(EXERCISE DATA Opens)

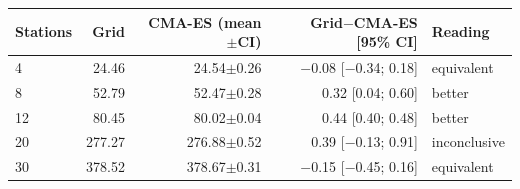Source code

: \begin{tabular}{lrrrl}
\toprule
Stations & Grid & CMA-ES (mean$\pm$CI) & Grid$-$CMA-ES [95\% CI] & Reading \\
\midrule
4 & 24.46 & 24.54$\pm$0.26 & $-$0.08 [$-$0.34; 0.18] & equivalent \\
8 & 52.79 & 52.47$\pm$0.28 & 0.32 [0.04; 0.60] & better \\
12 & 80.45 & 80.02$\pm$0.04 & 0.44 [0.40; 0.48] & better \\
20 & 277.27 & 276.88$\pm$0.52 & 0.39 [$-$0.13; 0.91] & inconclusive \\
30 & 378.52 & 378.67$\pm$0.31 & $-$0.15 [$-$0.45; 0.16] & equivalent \\
\bottomrule
\end{tabular}
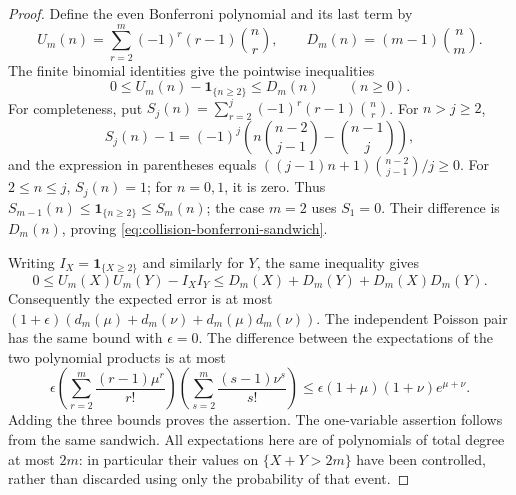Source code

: \begin{proof}
Define the even Bonferroni polynomial and its last term by
\[
 U_m(n)=\sum_{r=2}^{m}(-1)^r(r-1)\binom nr,
 \qquad D_m(n)=(m-1)\binom nm.
\]
The finite binomial identities give the pointwise inequalities
\begin{equation}
\label{eq:collision-bonferroni-sandwich}
 0\le U_m(n)-\mathbf 1_{\{n\ge2\}}\le D_m(n)
 \qquad(n\ge0).
\end{equation}
For completeness, put $S_j(n)=\sum_{r=2}^{j}(-1)^r(r-1)\binom nr$.
For $n>j\ge2$,
\[
 S_j(n)-1=(-1)^j
 \left(n\binom{n-2}{j-1}-\binom{n-1}{j}\right),
\]
and the expression in parentheses equals
$((j-1)n+1)\binom{n-2}{j-1}/j\ge0$.
For $2\le n\le j$, $S_j(n)=1$; for $n=0,1$, it is zero.
Thus $S_{m-1}(n)\le\mathbf 1_{\{n\ge2\}}\le S_m(n)$; the case $m=2$
uses $S_1=0$. Their difference is $D_m(n)$, proving
\eqref{eq:collision-bonferroni-sandwich}.

Writing $I_X=\mathbf 1_{\{X\ge2\}}$ and similarly for $Y$, the same inequality gives
\[
 0\le U_m(X)U_m(Y)-I_XI_Y
 \le D_m(X)+D_m(Y)+D_m(X)D_m(Y).
\]
Consequently the expected error is at most
$(1+\epsilon)(d_m(\mu)+d_m(\nu)+d_m(\mu)d_m(\nu))$.
The independent Poisson pair has the same bound with $\epsilon=0$.
The difference between the expectations of the two polynomial products is
at most
\[
 \epsilon\left(\sum_{r=2}^{m}\frac{(r-1)\mu^r}{r!}\right)
 \left(\sum_{s=2}^{m}\frac{(s-1)\nu^s}{s!}\right)
 \le\epsilon(1+\mu)(1+\nu)e^{\mu+\nu}.
\]
Adding the three bounds proves the assertion. The one-variable assertion
follows from the same sandwich. All expectations here are of polynomials of
total degree at most $2m$: in particular their values on $\{X+Y>2m\}$ have
been controlled, rather than discarded using only the probability of that event.
\end{proof}

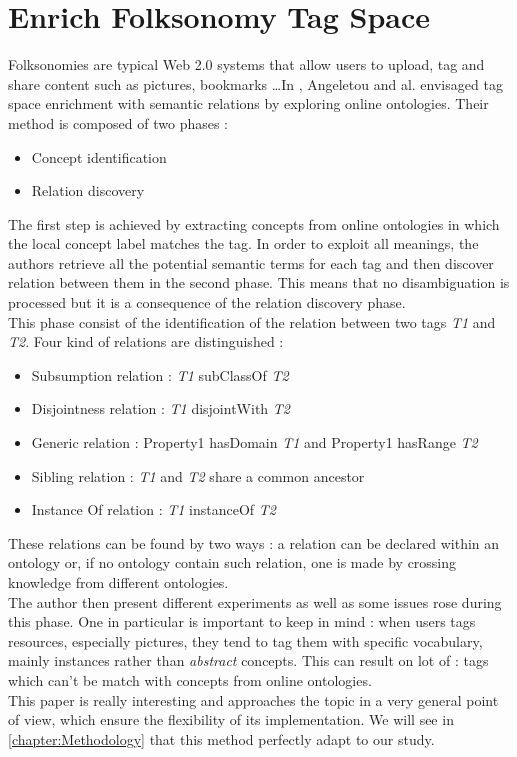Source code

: \section{Enrich Folksonomy Tag Space} %
\label{sec:enrich_folksonomy_tag_space}
Folksonomies are typical Web 2.0 systems that allow users to upload, tag and share content such as pictures, bookmarks \dots In \cite{angeletou2007bridging}, Angeletou and al. envisaged tag space enrichment with semantic relations by exploring online ontologies. Their method is composed of two phases :
\begin{itemize}
	\item Concept identification 
	\item Relation discovery
\end{itemize}
The first step is achieved by extracting concepts from online ontologies in which the local concept label matches the tag. In order to exploit all meanings, the authors retrieve all the potential semantic terms for each tag and then discover relation between them in the second phase. This means that no disambiguation is processed but it is a consequence of the relation discovery phase.\\
This phase consist of the identification of the relation between two tags \emph{T1} and \emph{T2}. Four kind of relations are distinguished :
\begin{itemize}
	\item Subsumption relation : \emph{T1} subClassOf \emph{T2}
	\item Disjointness relation : \emph{T1} disjointWith \emph{T2}
	\item Generic relation : Property1 hasDomain \emph{T1} and Property1 hasRange \emph{T2}
	\item Sibling relation : \emph{T1} and \emph{T2} share a common ancestor
	\item Instance Of relation : \emph{T1} instanceOf \emph{T2}
\end{itemize}
These relations can be found by two ways : a relation can be declared within an ontology or, if no ontology contain such relation, one is made by crossing knowledge from different ontologies.\\

The author then present different experiments as well as some issues rose during this phase. One in particular is important to keep in mind : when users tags resources, especially pictures, they tend to tag them with specific vocabulary, mainly instances rather than \emph{abstract} concepts. This can result on lot of  : tags which can't be match with concepts from online ontologies.\\

This paper is really interesting and approaches the topic in a very general point of view, which ensure the flexibility of its implementation. We will see in \ref{chapter:Methodology} that this method perfectly adapt to our study. 
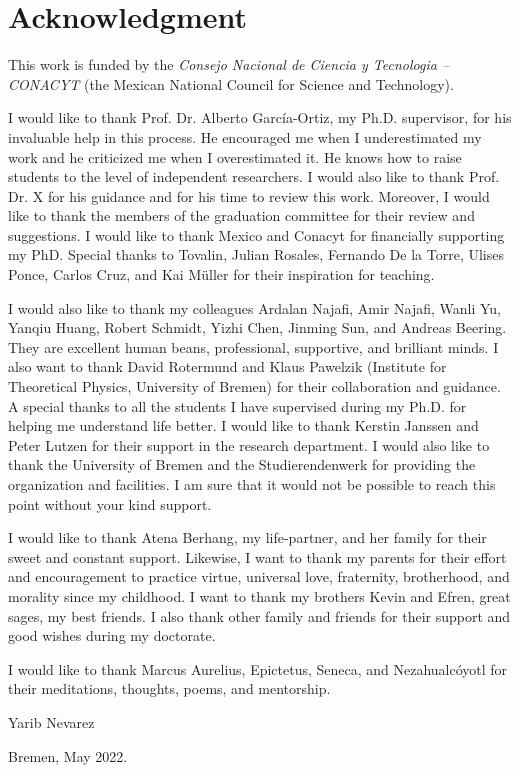 \chapter*{Acknowledgment}
\thispagestyle{empty}
This work is funded by the \textit{Consejo Nacional de Ciencia y Tecnologia -- CONACYT} (the Mexican National Council for Science and Technology).

I would like to thank Prof. Dr. Alberto Garc\'ia-Ortiz, my Ph.D. supervisor, for his invaluable help in this process. He encouraged me when I underestimated my work and he criticized me when I overestimated it. He knows how to raise students to the level of independent researchers. I would also like to thank Prof. Dr. X for his guidance and for his time to review this work. Moreover, I would like to thank the members of the graduation committee for their review and suggestions. I would like to thank Mexico and Conacyt for financially supporting my PhD. Special thanks to Tovalin, Julian Rosales, Fernando De la Torre, Ulises Ponce, Carlos Cruz, and Kai M\"uller for their inspiration for teaching.

I would also like to thank my colleagues Ardalan Najafi, Amir Najafi, Wanli Yu, Yanqiu Huang, Robert Schmidt, Yizhi Chen, Jinming Sun, and Andreas Beering. They are excellent human beans, professional, supportive, and brilliant minds. I also want to thank David Rotermund and Klaus Pawelzik (Institute for Theoretical Physics, University of Bremen) for their collaboration and guidance. A special thanks to all the students I have supervised during my Ph.D. for helping me understand life better. I would like to thank Kerstin Janssen and Peter Lutzen for their support in the research department. I would also like to thank the University of Bremen and the Studierendenwerk for providing the organization and facilities. I am sure that it would not be possible to reach this point without your kind support.


I would like to thank Atena Berhang, my life-partner, and her family for their sweet and constant support. Likewise, I want to thank my parents for their effort and encouragement to practice virtue, universal love, fraternity, brotherhood, and morality since my childhood. I want to thank my brothers Kevin and Efren, great sages, my best friends. I also thank other family and friends for their support and good wishes during my doctorate.

I would like to thank Marcus Aurelius, Epictetus, Seneca, and Nezahualc\'oyotl for their meditations, thoughts, poems, and mentorship.


Yarib Nevarez

Bremen, May 2022.




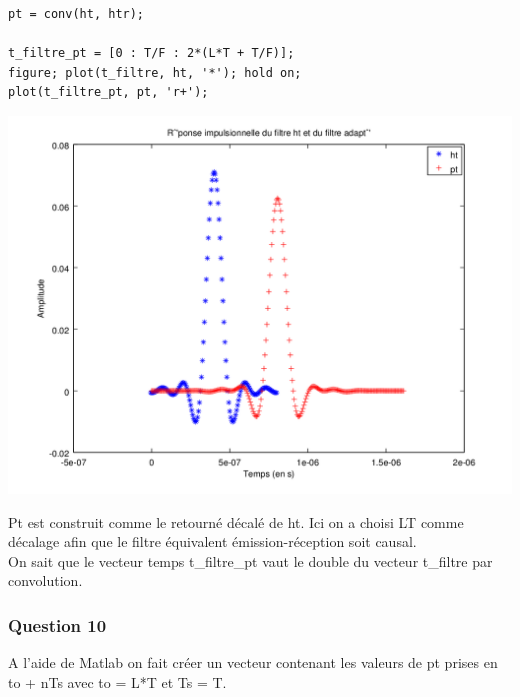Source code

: \documentclass{acm_proc_article-sp}
\begin{document}
\begin{center}
\begin{lstlisting}
pt = conv(ht, htr);

t_filtre_pt = [0 : T/F : 2*(L*T + T/F)];
figure; plot(t_filtre, ht, '*'); hold on;
plot(t_filtre_pt, pt, 'r+');
\end{lstlisting}

\includegraphics[scale=0.45]{ht_pt_9.png}
\end{center}

Pt est construit comme le retourné décalé de ht. Ici on a choisi LT comme décalage afin que le filtre équivalent émission-réception soit causal.\\
On sait que le vecteur temps t\_filtre\_pt vaut le double du vecteur t\_filtre par convolution.

\subsubsection{Question 10}

A l'aide de Matlab on fait créer un vecteur contenant les valeurs de pt prises en to + nTs avec to = L*T et Ts = T.
\end{document}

(EXERCISE DATA Closes)

The records above should be copied word for word, with the pictures left out.

Source code

: \begin{tabular}{lrrrl}
\toprule
Stations & Grid & CMA-ES (mean$\pm$CI) & Grid$-$CMA-ES [95\% CI] & Reading \\
\midrule
4 & 24.46 & 24.54$\pm$0.26 & $-$0.08 [$-$0.34; 0.18] & equivalent \\
8 & 52.79 & 52.47$\pm$0.28 & 0.32 [0.04; 0.60] & better \\
12 & 80.45 & 80.02$\pm$0.04 & 0.44 [0.40; 0.48] & better \\
20 & 277.27 & 276.88$\pm$0.52 & 0.39 [$-$0.13; 0.91] & inconclusive \\
30 & 378.52 & 378.67$\pm$0.31 & $-$0.15 [$-$0.45; 0.16] & equivalent \\
\bottomrule
\end{tabular}
Source code

: \begin{proof}
Define the even Bonferroni polynomial and its last term by
\[
 U_m(n)=\sum_{r=2}^{m}(-1)^r(r-1)\binom nr,
 \qquad D_m(n)=(m-1)\binom nm.
\]
The finite binomial identities give the pointwise inequalities
\begin{equation}
\label{eq:collision-bonferroni-sandwich}
 0\le U_m(n)-\mathbf 1_{\{n\ge2\}}\le D_m(n)
 \qquad(n\ge0).
\end{equation}
For completeness, put $S_j(n)=\sum_{r=2}^{j}(-1)^r(r-1)\binom nr$.
For $n>j\ge2$,
\[
 S_j(n)-1=(-1)^j
 \left(n\binom{n-2}{j-1}-\binom{n-1}{j}\right),
\]
and the expression in parentheses equals
$((j-1)n+1)\binom{n-2}{j-1}/j\ge0$.
For $2\le n\le j$, $S_j(n)=1$; for $n=0,1$, it is zero.
Thus $S_{m-1}(n)\le\mathbf 1_{\{n\ge2\}}\le S_m(n)$; the case $m=2$
uses $S_1=0$. Their difference is $D_m(n)$, proving
\eqref{eq:collision-bonferroni-sandwich}.

Writing $I_X=\mathbf 1_{\{X\ge2\}}$ and similarly for $Y$, the same inequality gives
\[
 0\le U_m(X)U_m(Y)-I_XI_Y
 \le D_m(X)+D_m(Y)+D_m(X)D_m(Y).
\]
Consequently the expected error is at most
$(1+\epsilon)(d_m(\mu)+d_m(\nu)+d_m(\mu)d_m(\nu))$.
The independent Poisson pair has the same bound with $\epsilon=0$.
The difference between the expectations of the two polynomial products is
at most
\[
 \epsilon\left(\sum_{r=2}^{m}\frac{(r-1)\mu^r}{r!}\right)
 \left(\sum_{s=2}^{m}\frac{(s-1)\nu^s}{s!}\right)
 \le\epsilon(1+\mu)(1+\nu)e^{\mu+\nu}.
\]
Adding the three bounds proves the assertion. The one-variable assertion
follows from the same sandwich. All expectations here are of polynomials of
total degree at most $2m$: in particular their values on $\{X+Y>2m\}$ have
been controlled, rather than discarded using only the probability of that event.
\end{proof}

Source code

: \section{Enrich Folksonomy Tag Space} %
\label{sec:enrich_folksonomy_tag_space}
Folksonomies are typical Web 2.0 systems that allow users to upload, tag and share content such as pictures, bookmarks \dots In \cite{angeletou2007bridging}, Angeletou and al. envisaged tag space enrichment with semantic relations by exploring online ontologies. Their method is composed of two phases :
\begin{itemize}
	\item Concept identification 
	\item Relation discovery
\end{itemize}
The first step is achieved by extracting concepts from online ontologies in which the local concept label matches the tag. In order to exploit all meanings, the authors retrieve all the potential semantic terms for each tag and then discover relation between them in the second phase. This means that no disambiguation is processed but it is a consequence of the relation discovery phase.\\
This phase consist of the identification of the relation between two tags \emph{T1} and \emph{T2}. Four kind of relations are distinguished :
\begin{itemize}
	\item Subsumption relation : \emph{T1} subClassOf \emph{T2}
	\item Disjointness relation : \emph{T1} disjointWith \emph{T2}
	\item Generic relation : Property1 hasDomain \emph{T1} and Property1 hasRange \emph{T2}
	\item Sibling relation : \emph{T1} and \emph{T2} share a common ancestor
	\item Instance Of relation : \emph{T1} instanceOf \emph{T2}
\end{itemize}
These relations can be found by two ways : a relation can be declared within an ontology or, if no ontology contain such relation, one is made by crossing knowledge from different ontologies.\\

The author then present different experiments as well as some issues rose during this phase. One in particular is important to keep in mind : when users tags resources, especially pictures, they tend to tag them with specific vocabulary, mainly instances rather than \emph{abstract} concepts. This can result on lot of  : tags which can't be match with concepts from online ontologies.\\

This paper is really interesting and approaches the topic in a very general point of view, which ensure the flexibility of its implementation. We will see in \ref{chapter:Methodology} that this method perfectly adapt to our study. 
 \chapter*{Acknowledgment}
\thispagestyle{empty}
This work is funded by the \textit{Consejo Nacional de Ciencia y Tecnologia -- CONACYT} (the Mexican National Council for Science and Technology).

I would like to thank Prof. Dr. Alberto Garc\'ia-Ortiz, my Ph.D. supervisor, for his invaluable help in this process. He encouraged me when I underestimated my work and he criticized me when I overestimated it. He knows how to raise students to the level of independent researchers. I would also like to thank Prof. Dr. X for his guidance and for his time to review this work. Moreover, I would like to thank the members of the graduation committee for their review and suggestions. I would like to thank Mexico and Conacyt for financially supporting my PhD. Special thanks to Tovalin, Julian Rosales, Fernando De la Torre, Ulises Ponce, Carlos Cruz, and Kai M\"uller for their inspiration for teaching.

I would also like to thank my colleagues Ardalan Najafi, Amir Najafi, Wanli Yu, Yanqiu Huang, Robert Schmidt, Yizhi Chen, Jinming Sun, and Andreas Beering. They are excellent human beans, professional, supportive, and brilliant minds. I also want to thank David Rotermund and Klaus Pawelzik (Institute for Theoretical Physics, University of Bremen) for their collaboration and guidance. A special thanks to all the students I have supervised during my Ph.D. for helping me understand life better. I would like to thank Kerstin Janssen and Peter Lutzen for their support in the research department. I would also like to thank the University of Bremen and the Studierendenwerk for providing the organization and facilities. I am sure that it would not be possible to reach this point without your kind support.


I would like to thank Atena Berhang, my life-partner, and her family for their sweet and constant support. Likewise, I want to thank my parents for their effort and encouragement to practice virtue, universal love, fraternity, brotherhood, and morality since my childhood. I want to thank my brothers Kevin and Efren, great sages, my best friends. I also thank other family and friends for their support and good wishes during my doctorate.

I would like to thank Marcus Aurelius, Epictetus, Seneca, and Nezahualc\'oyotl for their meditations, thoughts, poems, and mentorship.


Yarib Nevarez

Bremen, May 2022.




Source code

: \documentclass{acm_proc_article-sp}
\begin{document}
\begin{center}
\begin{lstlisting}
pt = conv(ht, htr);

t_filtre_pt = [0 : T/F : 2*(L*T + T/F)];
figure; plot(t_filtre, ht, '*'); hold on;
plot(t_filtre_pt, pt, 'r+');
\end{lstlisting}

\includegraphics[scale=0.45]{ht_pt_9.png}
\end{center}

Pt est construit comme le retourné décalé de ht. Ici on a choisi LT comme décalage afin que le filtre équivalent émission-réception soit causal.\\
On sait que le vecteur temps t\_filtre\_pt vaut le double du vecteur t\_filtre par convolution.

\subsubsection{Question 10}

A l'aide de Matlab on fait créer un vecteur contenant les valeurs de pt prises en to + nTs avec to = L*T et Ts = T.
\end{document}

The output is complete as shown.